Republished with permission from connectcre.com.
“It’s been an amazing run for industrial,” said Roy Splansky, SIOR, principal with Venture One, during a recent panel at SIOR’s Spring 2023 Event in Montreal, titled “Thriving in the New Abnormal.” The markets are “fundamentally still very strong, still at almost record occupancy,” he continued, “and there’s still activity. But there are signs on the horizon.”
Splansky cited 3M’s recent announcement of layoffs as one such sign, and it harkened back to 3M’s response to market conditions 15 years ago. He recalled that in early 2008, when “people were still feeling pretty good,” the maker of Scotch Tape canceled a one-million-square-foot industrial project Venture One was developing for it. “When you see big companies like that starting to slow down, lay people off, that will have repercussions,” he said.
Moderator Hagood Morrison, SIOR, executive vice president at Bridge Commercial, set the stage in his opening remarks, citing data he’d picked up in the days prior to the panel. According to Cushman & Wakefield, transaction volume for new industrial leases is down 40% from a year ago. “According to S&P, U.S. bankruptcies are up over twice as much as this month last year,” he said.
“According to the Wall Street Journal,” Morrison continued, “industrial building values are down 12% over last year,” while office values are down 25%. And Morgan Stanley reported that commercial real estate debt maturities total $2.5 trillion over the next year, “much higher than the previous five years.”
Nonetheless, Morrison didn’t see many hands going up when he asked whether audience members were feeling depressed over current circumstances. “It is nice to see people feeling optimistic,” said Splansky.
He added that Chicago-based Venture One remains acquisitive and is currently raising its sixth fund. “In development right now, we’re seeing a lot of activity from users that want to own,” he said. “We have land holdings, we’re willing to sell them our land, and they’ll hire us to build the building. A lot of that is in the manufacturing arena, not necessarily large-scale distribution.”

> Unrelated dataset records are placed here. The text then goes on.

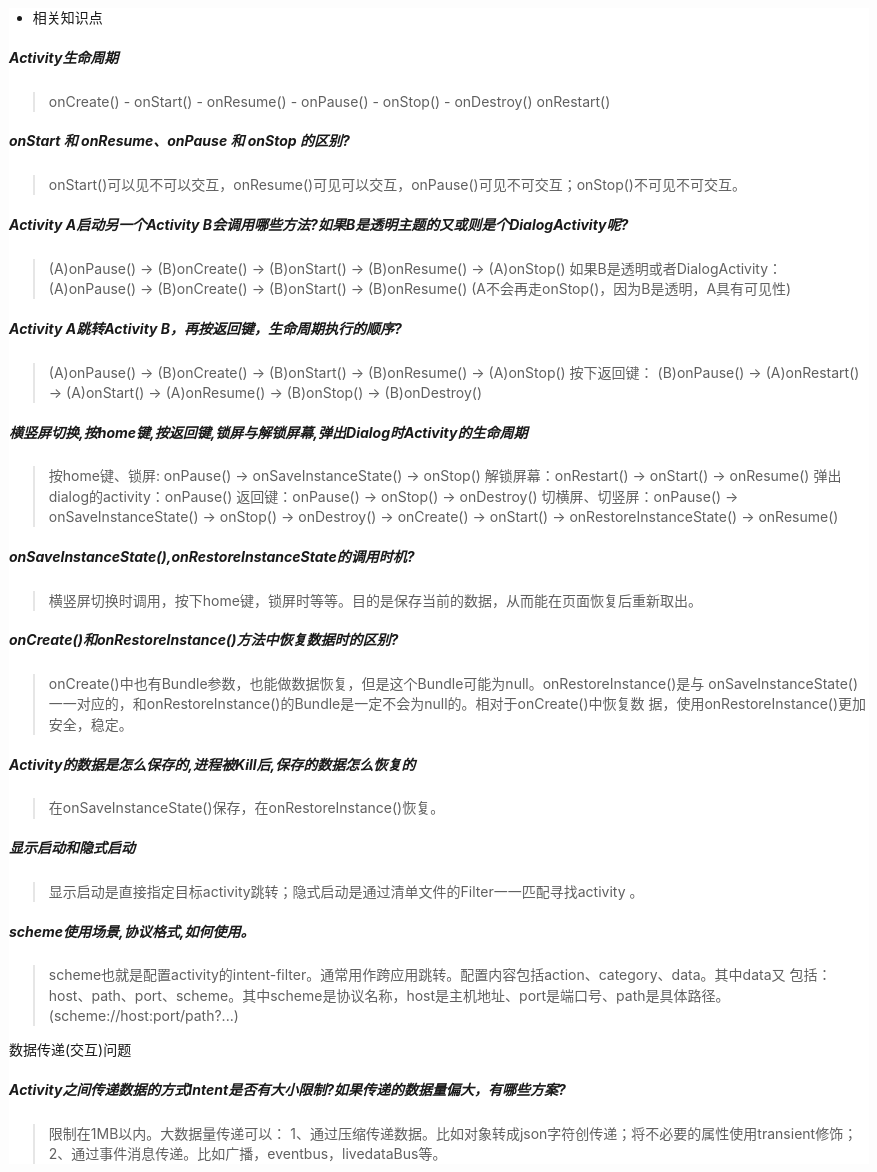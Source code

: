 
###

* 相关知识点 [](../../../android/四大组件.md)

##### Activity生命周期
> onCreate() - onStart() - onResume() - onPause() - onStop() - onDestroy()  onRestart()

##### onStart 和 onResume、onPause 和 onStop 的区别?
> onStart()可以见不可以交互，onResume()可见可以交互，onPause()可见不可交互；onStop()不可见不可交互。

##### Activity A启动另一个Activity B会调用哪些方法?如果B是透明主题的又或则是个DialogActivity呢?
> (A)onPause() ->  (B)onCreate() -> (B)onStart() -> (B)onResume() -> (A)onStop()
如果B是透明或者DialogActivity：(A)onPause() ->  (B)onCreate() -> (B)onStart() -> (B)onResume()
(A不会再走onStop()，因为B是透明，A具有可见性)

##### Activity A跳转Activity B，再按返回键，生命周期执行的顺序?
> (A)onPause() -> (B)onCreate() -> (B)onStart() -> (B)onResume() -> (A)onStop()
按下返回键： (B)onPause() -> (A)onRestart() -> (A)onStart() -> (A)onResume() -> (B)onStop() ->
(B)onDestroy()

##### 横竖屏切换,按home键,按返回键,锁屏与解锁屏幕,弹出Dialog时Activity的生命周期
> 按home键、锁屏: onPause() -> onSaveInstanceState() -> onStop()
解锁屏幕：onRestart() -> onStart() -> onResume()
弹出dialog的activity：onPause()
返回键：onPause() -> onStop() -> onDestroy()
切横屏、切竖屏：onPause() -> onSaveInstanceState() -> onStop() -> onDestroy() -> onCreate() -> onStart()
-> onRestoreInstanceState() -> onResume()

##### onSaveInstanceState(),onRestoreInstanceState的调用时机?
> 横竖屏切换时调用，按下home键，锁屏时等等。目的是保存当前的数据，从而能在页面恢复后重新取出。

##### onCreate()和onRestoreInstance()方法中恢复数据时的区别?
> onCreate()中也有Bundle参数，也能做数据恢复，但是这个Bundle可能为null。onRestoreInstance()是与
onSaveInstanceState()一一对应的，和onRestoreInstance()的Bundle是一定不会为null的。相对于onCreate()中恢复数
据，使用onRestoreInstance()更加安全，稳定。

##### Activity的数据是怎么保存的,进程被Kill后,保存的数据怎么恢复的
> 在onSaveInstanceState()保存，在onRestoreInstance()恢复。

##### 显示启动和隐式启动
> 显示启动是直接指定目标activity跳转；隐式启动是通过清单文件的Filter一一匹配寻找activity  。

##### scheme使用场景,协议格式,如何使用。
> scheme也就是配置activity的intent-filter。通常用作跨应用跳转。配置内容包括action、category、data。其中data又
> 包括：host、path、port、scheme。其中scheme是协议名称，host是主机地址、port是端口号、path是具体路径。
(scheme://host:port/path?...)

数据传递(交互)问题
##### Activity之间传递数据的方式Intent是否有大小限制?如果传递的数据量偏大，有哪些方案?
> 限制在1MB以内。大数据量传递可以：
> 1、通过压缩传递数据。比如对象转成json字符创传递；将不必要的属性使用transient修饰；
> 2、通过事件消息传递。比如广播，eventbus，livedataBus等。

A real estate finance lead at a prominent lender said that when it comes to deal volume, “the biggest issue is the volatility in the market… Once we get some sort of calmness for more than the 30-, 45-, 60-day period, that’s when things start to change. It’s the bid-to-ask ratio that’s really off, where people aren’t transacting because they’re saying, ‘well, in 30 days it could be better.’ No one knows.”

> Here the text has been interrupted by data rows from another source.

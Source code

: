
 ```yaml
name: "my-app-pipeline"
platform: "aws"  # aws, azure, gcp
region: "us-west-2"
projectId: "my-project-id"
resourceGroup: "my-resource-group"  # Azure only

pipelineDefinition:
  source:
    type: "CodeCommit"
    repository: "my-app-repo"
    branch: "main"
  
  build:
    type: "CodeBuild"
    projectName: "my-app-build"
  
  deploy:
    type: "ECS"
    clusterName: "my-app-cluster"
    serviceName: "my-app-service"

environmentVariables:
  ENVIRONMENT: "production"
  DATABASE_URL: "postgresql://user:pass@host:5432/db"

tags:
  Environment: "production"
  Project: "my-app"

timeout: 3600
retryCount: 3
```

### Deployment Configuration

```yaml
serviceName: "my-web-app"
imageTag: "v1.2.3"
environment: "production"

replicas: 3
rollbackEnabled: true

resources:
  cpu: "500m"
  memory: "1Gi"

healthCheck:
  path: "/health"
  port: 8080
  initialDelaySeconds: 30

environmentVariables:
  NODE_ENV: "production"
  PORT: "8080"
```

On the leasing side, Michael Maroon, SIOR, an industrial specialist with Acclaim Group, concurred that getting deals done is more complicated at present compared to a year ago. “If we’re representing an industrial tenant and they need to do something in the near term, they require a lot of thought and work because landlords lag in coming to reality when markets level or go down, and they lead ahead of markets in pricing,” he said.
Conversely, Maroon said, “If you’re a longer-term tenant and you have a little time—you’re a year and a half out, two years out—I think by then most landlords will come to reality. Rates aren’t going to plunge, in my opinion.” He predicted that new construction already underway will get completed, while “the stuff that’s proposed will probably sit, waiting for the perfect fit for a long-term tenant.”
And with the market currently at an inflection point, “I think the tenants need us more than ever,” said Maroon. “If you’re a senior practitioner and you have the ability to speak with the C-suite, the CEOs and CFOs, those people really need the advice right now on where to go. It’s not just ‘keep paying the bigger number’ as though that’s your only choice. That’s tired, that’s old and it’s not necessarily going to be the case going forward.”